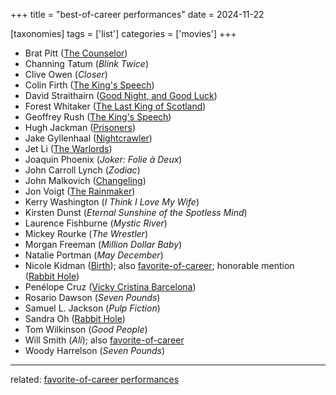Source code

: +++
title = "best-of-career performances"
date = 2024-11-22

[taxonomies]
tags = ['list']
categories = ['movies']
+++

- Brat Pitt ([The Counselor])
- Channing Tatum (*Blink Twice*)
- Clive Owen (*Closer*)
- Colin Firth ([The King's Speech])
- David Straithairn ([Good Night, and Good Luck])
- Forest Whitaker ([The Last King of Scotland])
- Geoffrey Rush ([The King's Speech])
- Hugh Jackman ([Prisoners])
- Jake Gyllenhaal ([Nightcrawler])
- Jet Li ([The Warlords])
- Joaquin Phoenix (_Joker: Folie à Deux_)
- John Carroll Lynch (*Zodiac*)
- John Malkovich ([Changeling])
- Jon Voigt ([The Rainmaker])
- Kerry Washington (*I Think I Love My Wife*)
- Kirsten Dunst (*Eternal Sunshine of the Spotless Mind*)
- Laurence Fishburne (*Mystic River*)
- Mickey Rourke (*The Wrestler*)
- Morgan Freeman (*Million Dollar Baby*)
- Natalie Portman (*May December*)
- Nicole Kidman ([Birth]); also [favorite-of-career]; honorable mention ([Rabbit Hole])
- Penélope Cruz ([Vicky Cristina Barcelona])
- Rosario Dawson (*Seven Pounds*)
- Samuel L. Jackson (*Pulp Fiction*)
- Sandra Oh ([Rabbit Hole])
- Tom Wilkinson (*Good People*)
- Will Smith (*Ali*); also [favorite-of-career]
- Woody Harrelson (*Seven Pounds*)

---

related: [favorite-of-career performances][favorite-of-career]

[The Counselor]: @/the-counselor-2013.md
[The King's Speech]: @/the-king-s-speech-2010.md
[Good Night, and Good Luck]: @/good-night-and-good-luck-2005.md
[The Last King of Scotland]: @/the-last-king-of-scotland-2006.md
[Prisoners]: @/prisoners-2013.md
[Nightcrawler]: @/nightcrawler.md
[The Warlords]: @/the-warlords-2007.md
[Changeling]: @/changeling-2008.md
[The Rainmaker]: @/the-rainmaker-1997.md
[Birth]: @/birth.md
[favorite-of-career]: @/favorite-of-career-performances.md
[Rabbit Hole]: @/rabbit-hole-2010.md
[Vicky Cristina Barcelona]: @/vicky-cristina-barcelona-2008.md
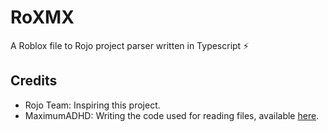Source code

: ﻿# RoXMX
A Roblox file to Rojo project parser written in Typescript ⚡

## Credits
- Rojo Team: Inspiring this project.
- MaximumADHD: Writing the code used for reading files, available [here](https://github.com/MaximumADHD/Roblox-File-Format).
------------------------------------------------------------------------
> [Work required]:
Write the material out again word for word and omit any images.

> [Written response]:
Source code

: +++
title = "best-of-career performances"
date = 2024-11-22

[taxonomies]
tags = ['list']
categories = ['movies']
+++

- Brat Pitt ([The Counselor])
- Channing Tatum (*Blink Twice*)
- Clive Owen (*Closer*)
- Colin Firth ([The King's Speech])
- David Straithairn ([Good Night, and Good Luck])
- Forest Whitaker ([The Last King of Scotland])
- Geoffrey Rush ([The King's Speech])
- Hugh Jackman ([Prisoners])
- Jake Gyllenhaal ([Nightcrawler])
- Jet Li ([The Warlords])
- Joaquin Phoenix (_Joker: Folie à Deux_)
- John Carroll Lynch (*Zodiac*)
- John Malkovich ([Changeling])
- Jon Voigt ([The Rainmaker])
- Kerry Washington (*I Think I Love My Wife*)
- Kirsten Dunst (*Eternal Sunshine of the Spotless Mind*)
- Laurence Fishburne (*Mystic River*)
- Mickey Rourke (*The Wrestler*)
- Morgan Freeman (*Million Dollar Baby*)
- Natalie Portman (*May December*)
- Nicole Kidman ([Birth]); also [favorite-of-career]; honorable mention ([Rabbit Hole])
- Penélope Cruz ([Vicky Cristina Barcelona])
- Rosario Dawson (*Seven Pounds*)
- Samuel L. Jackson (*Pulp Fiction*)
- Sandra Oh ([Rabbit Hole])
- Tom Wilkinson (*Good People*)
- Will Smith (*Ali*); also [favorite-of-career]
- Woody Harrelson (*Seven Pounds*)

---

related: [favorite-of-career performances][favorite-of-career]

[The Counselor]: @/the-counselor-2013.md
[The King's Speech]: @/the-king-s-speech-2010.md
[Good Night, and Good Luck]: @/good-night-and-good-luck-2005.md
[The Last King of Scotland]: @/the-last-king-of-scotland-2006.md
[Prisoners]: @/prisoners-2013.md
[Nightcrawler]: @/nightcrawler.md
[The Warlords]: @/the-warlords-2007.md
[Changeling]: @/changeling-2008.md
[The Rainmaker]: @/the-rainmaker-1997.md
[Birth]: @/birth.md
[favorite-of-career]: @/favorite-of-career-performances.md
[Rabbit Hole]: @/rabbit-hole-2010.md
[Vicky Cristina Barcelona]: @/vicky-cristina-barcelona-2008.md
Source code

: ﻿# RoXMX
A Roblox file to Rojo project parser written in Typescript ⚡

## Credits
- Rojo Team: Inspiring this project.
- MaximumADHD: Writing the code used for reading files, available [here](https://github.com/MaximumADHD/Roblox-File-Format).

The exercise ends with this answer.